February 26, 2015

 

It has been nearly a year since we reported to you the story of Glenn Ford in Louisiana.  In 1984, he was convicted of the robbery and murder of Isidore Rozeman, a jeweler who was shot to death in Shreveport, Louisiana.  It did not take long for police to zero in of Glenn as the main suspect.  Glenn spent the next three decades on death row.  Glenn always insisted he was innocent of the crime for which he was convicted.  And during those 30 years, he attempted to convince the courts of it too.  Finally, finally, with the help of the Marshall Project, his conviction was overturned and he was released last March, a free man!

 

Unfortunately, Glenn’s re-entry into the world is not all that he hoped it would be.  Shortly after his release, he was diagnosed with stage-three lung cancer, which has spread to his lymph nodes and his bones.  Glenn believes that his cancer was actually first diagnosed by prison doctors over a year before his exoneration.  He was told that cancer enzymes were found in his blood, and, later, that they were gone, without receiving proper treatment.  Glenn is now dealing with chemotherapy and the side effects of chemotherapy.  He has also lost a significant amount of weight.

 

Glenn received some more bad news.  In December, his attorney, in compliance with Louisiana state law, requested that he be monetarily compensated for his time spent in prison to the sum of $330,000.  This procedure is explained in an article by The Marshall Project:

Last December, Ford’s attorneys made a formal request for compensation under a Louisiana law that requires a payout if “the conviction of the petitioner has been reversed or vacated” and if the exoneree requesting compensation “has proven by clear and convincing scientific or other evidence that he is factually innocent of the crime for which he was convicted.” Ford met both standards, his lawyers argued, because the state itself cleared him of the murder charge based upon “credible evidence.” For wrongfully taking away 30 years of their client’s freedom, Ford’s lawyers told the court, Louisiana owes him $330,000.

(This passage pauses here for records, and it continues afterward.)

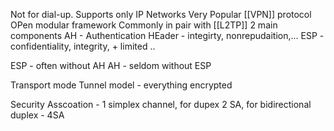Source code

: Not for dial-up. Supports only IP Networks
Very Popular [[VPN]] protocol
OPen modular framework
Commonly in pair with [[L2TP]]
2 main components
AH - Authentication HEader - integirty, nonrepudaition,...
ESP - confidentiality, integrity, + limited ..

ESP - often without AH
AH - seldom without ESP

Transport mode
Tunnel model - everything encrypted

Security Asscoation - 1 simplex channel, for dupex 2 SA, for bidirectional duplex - 4SA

Louisiana has denied Glenn’s request.  They claim that since Glenn cannot prove he was innocent of any connection to the murder, the state does not  have to compensate him for the time he spent on death row.  After all, Glenn confessed to selling the stolen merchandise from the crime, but only in an attempt to help prove his innocence and point police in the direction of the two likely suspects.

 

Interestingly, when Glenn was first asked about the crime, he told the police the two men he believed committed the crime.  These men were never convicted.  In fact, murder charges against these men were dropped following Glenn’s conviction!

 

Thankfully, Glenn has been given some good news following his release.  Glenn is living in an apartment in New Orleans, paid for by John Thompson, founder of “Resurrection After Exoneration.”  John, like Glenn, is a death row exoneree, a victim of prosecutorial misconduct.  Unlike Glenn, John received a monetary payment from the state, due to him by law.  He took part of that money and founded his organization, which helps men like Glenn - inmates who have been wrongfully convicted - help them start a new life.  Without John, Glenn fears to the think what would have happened to him or where he would be living.

 

Glenn hopes that the issue regarding his payment is soon resolved.  He would like to take his son, his family, on a vacation.  Glenn’s chance to bond with his eight-year-old son was interrupted when he went to prison. He now looks forward to developing the relationship with his son that was wrongfully taken from him.

 

Please pray for Glenn.  Pray that he will be healed and that the Louisiana judge’s reviewing the case will compensate him for the life he lost.